We all know that students from poor homes face many layers of glass ceilings in their lives. We also know that the only bridge that will help them cross over to a future of possibilities and hope from a culture of deprivation and despair is meaningful education. By meaningful education, I don’t mean only a robust curriculum, great infrastructure and excellent exposure, all of which are important, but children from the slums need more. This meaningful education does not mean just good grades in examinations, but also the process that gives students the ability to deal with all the negatives around them and the skill to resolve conflicts with dignity and survive.
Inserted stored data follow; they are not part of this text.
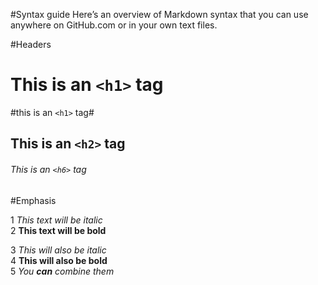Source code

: #Syntax guide
Here’s an overview of Markdown syntax that you can use anywhere on GitHub.com or in your own text files.

#Headers
 
 # This is an `<h1>` tag
 #this is an `<h1>` tag#
 
 ## This is an `<h2>` tag
 
 ###### This is an `<h6>` tag


#Emphasis

 1 *This text will be italic*<br />
 2 **This text will be bold**<br />
 
 3 _This will also be italic_<br />
 4 __This will also be bold__<br />
 5 _You **can** combine them_<br />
Poor children need to be surrounded with caring teachers who will not settle for mediocrity. These teachers have high expectations from the children, and do not accept excuses for why children from the slums cannot learn. These teachers do not feel sorry for their students. Instead they provide them an environment that is supportive but demanding and push the students to learn. I have seen it possible not only in the Parikrma schools we run, but also in the government schools that we support.
I was therefore disappointed to read the World Bank 2018 report that recommends a separate syllabus for poor children. I agree that we need to consider different examination timings and even consider different academic calendars, because some of the students have to migrate to the villages to help their parents during the harvesting season. But that we should design a different curriculum because they cannot cope with the regular curriculum is unacceptable.
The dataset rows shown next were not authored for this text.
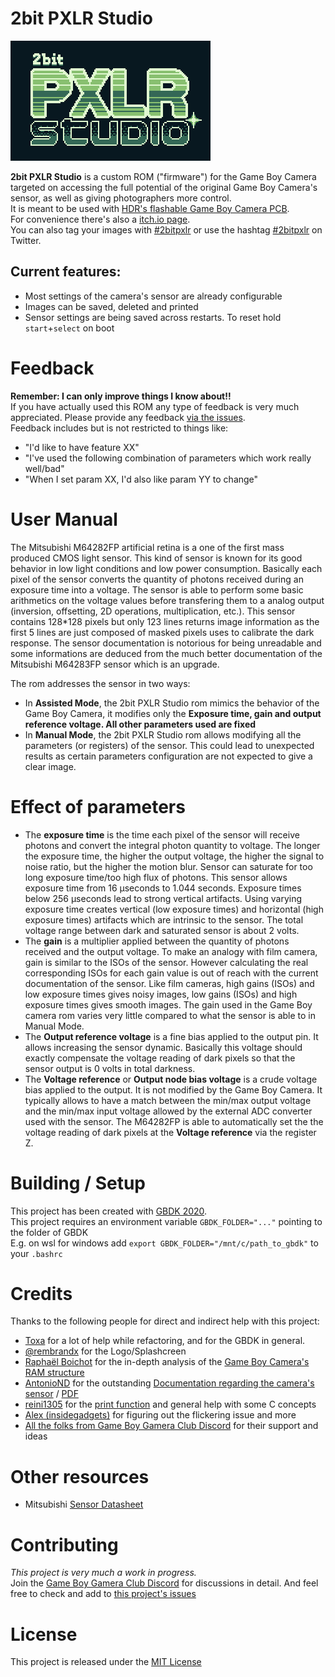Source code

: # 2bit PXLR Studio
![2bit PXLR Studio Logo](assets/2bitpxlr.png "Mitsubishi M64282FP artificial retina")

**2bit PXLR Studio** is a custom ROM ("firmware") for the Game Boy Camera targeted on accessing the full potential of the original Game Boy Camera's sensor, as well as giving photographers more control.   
It is meant to be used with [HDR's flashable Game Boy Camera PCB](https://github.com/HDR/Gameboy-Camera-Flashcart).   
For convenience there's also a [itch.io page](https://herrzatacke.itch.io/2bit-pxlr-studio).  
You can also tag your images with [#2bitpxlr](https://www.instagram.com/explore/tags/2bitpxlr/) or use the hashtag [#2bitpxlr](https://twitter.com/search?q=2bitpxlr) on Twitter.  

## Current features:
+ Most settings of the camera's sensor are already configurable
+ Images can be saved, deleted and printed
+ Sensor settings are being saved across restarts. To reset hold `start`+`select` on boot

# Feedback
**Remember: I can only improve things I know about!!**  
If you have actually used this ROM any type of feedback is very much appreciated. Please provide any feedback [via the issues](https://github.com/HerrZatacke/custom-camera-rom/issues).  
Feedback includes but is not restricted to things like:
+ "I'd like to have feature XX"
+ "I've used the following combination of parameters which work really well/bad"
+ "When I set param XX, I'd also like param YY to change"

# User Manual
The Mitsubishi M64282FP artificial retina is a one of the first mass produced CMOS light sensor. This kind of sensor is known for its good behavior in low light conditions and low power consumption. Basically each pixel of the sensor converts the quantity of photons received during an exposure time into a voltage. The sensor is able to perform some basic arithmetics on the voltage values before transfering them to a analog output (inversion, offsetting, 2D operations, multiplication, etc.). This sensor contains 128*128 pixels but only 123 lines returns image information as the first 5 lines are just composed of masked pixels uses to calibrate the dark response. The sensor documentation is notorious for being unreadable and some informations are deduced from the much better documentation of the Mitsubishi M64283FP sensor which is an upgrade.

The rom addresses the sensor in two ways:
- In **Assisted Mode**, the 2bit PXLR Studio rom mimics the behavior of the Game Boy Camera, it modifies only the **Exposure time, gain and output reference voltage. All other parameters used are fixed**
- In **Manual Mode**, the 2bit PXLR Studio rom allows modifying all the parameters (or registers) of the sensor. This could lead to unexpected results as certain parameters configuration are not expected to give a clear image.

# Effect of parameters
- The **exposure time** is the time each pixel of the sensor will receive photons and convert the integral photon quantity to voltage. The longer the exposure time, the higher the output voltage, the higher the signal to noise ratio, but the higher the motion blur. Sensor can saturate for too long exposure time/too high flux of photons. This sensor allows exposure time from 16 µseconds to 1.044 seconds. Exposure times below 256 µseconds lead to strong vertical artifacts. Using varying exposure time creates vertical (low exposure times) and horizontal (high exposure times) artifacts which are intrinsic to the sensor. The total voltage range between dark and saturated sensor is about 2 volts.
- The **gain** is a multiplier applied between the quantity of photons received and the output voltage. To make an analogy with film camera, gain is similar to the ISOs of the sensor. However calculating the real corresponding ISOs for each gain value is out of reach with the current documentation of the sensor. Like film cameras, high gains (ISOs) and low exposure times gives noisy images, low gains (ISOs) and high exposure times gives smooth images. The gain used in the Game Boy camera rom varies very little compared to what the sensor is able to in Manual Mode.
- The **Output reference voltage** is a fine bias applied to the output pin. It allows increasing the sensor dynamic. Basically this voltage should exactly compensate the voltage reading of dark pixels so that the sensor output is 0 volts in total darkness. 
- The **Voltage reference** or **Output node bias voltage** is a crude voltage bias applied to the output. It is not modified by the Game Boy Camera. It typically allows to have a match between the min/max output voltage and the min/max input voltage allowed by the external ADC converter used with the sensor. The M64282FP is able to automatically set the the voltage reading of dark pixels at the **Voltage reference** via the register Z.


# Building / Setup
This project has been created with [GBDK 2020](https://github.com/gbdk-2020/gbdk-2020).  
This project requires an environment variable `GBDK_FOLDER="..."` pointing to the folder of GBDK  
E.g. on wsl for windows add `export GBDK_FOLDER="/mnt/c/path_to_gbdk"` to your `.bashrc`

# Credits
Thanks to the following people for direct and indirect help with this project:
* [Toxa](https://github.com/untoxa) for a lot of help while refactoring, and for the GBDK in general. 
* [@rembrandx](https://www.instagram.com/rembrandx/) for the Logo/Splashcreen 
* [Raphaël Boichot](https://github.com/Raphael-Boichot/) for the in-depth analysis of the [Game Boy Camera's RAM structure](https://funtography.online/wiki/Cartridge_RAM)
* [AntonioND](https://github.com/AntonioND) for the outstanding [Documentation regarding the camera's sensor](https://github.com/AntonioND/gbcam-rev-engineer) / [PDF](https://github.com/AntonioND/gbcam-rev-engineer/blob/master/doc/gb_camera_doc_v1_1_1.pdf)
* [reini1305](https://github.com/reini1305) for the [print function](https://github.com/HerrZatacke/custom-camera-rom/commit/5976b47e6b6d577c954e2b678affa9925824f5b5) and general help with some C concepts
* [Alex (insidegadgets)](https://github.com/insidegadgets) for figuring out the flickering issue and more
* [All the folks from Game Boy Gamera Club Discord](https://discord.gg/C7WFJHG) for their support and ideas

# Other resources
- Mitsubishi [Sensor Datasheet](https://pdf1.alldatasheet.com/datasheet-pdf/view/146598/MITSUBISHI/M64282FP.html)

# Contributing
_This project is very much a work in progress._  
Join the [Game Boy Gamera Club Discord](https://discord.gg/C7WFJHG) for discussions in detail. And feel free to check and add to [this project's issues](https://github.com/HerrZatacke/custom-camera-rom/issues)

# License
This project is released under the [MIT License](LICENSE)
Such reports only foster the myths about expecting poor achievement levels from students of low socio-economic background. It is true that the first-generation learners come to school totally unprepared. And, in most cases, the parents cannot understand or are unwilling to provide any support. These poor children come into schools where the teachers are qualified but do not have the skills and the will to do a little extra for them. They work in a demotivating environment where initiative is not appreciated, and the teachers’ association plays a powerful role that many a times affects good governance.
The vital ingredient that poor children lack are dinner-table conversations amongst parents and friends that the privileged children are exposed to. Instead, poor children from the slums have to deal with the drunken brawls of their often alcoholic fathers, which sometimes makes school homework impossible and leaves deep scars that cannot be forgotten. Added to that are debilitating influences from their peer groups that are school dropouts but make handsome money through unsavoury jobs. Girls are in the most difficult situations, where going to school cutting across gangs of unemployed youth becomes unsafe. They then have to resist their whole family against being married off at age 14. One mother asked me if I would take responsibility when her girl gets raped because I wanted her to attend college. I understand many rapes happen in the slums and go unreported.
Children who come from generations of poverty still dream, have hopes, and want to achieve. As educators, we must help them cut through their glass ceilings. We can do it through small changes in the school, which will influence the system in the long run.
- We need to create a trusting and caring environment in school. Dozens of CCTV cameras cannot do what a sensitive principal with a team of caring teachers can.
- Teachers need to build relationships with the children and try and understand them.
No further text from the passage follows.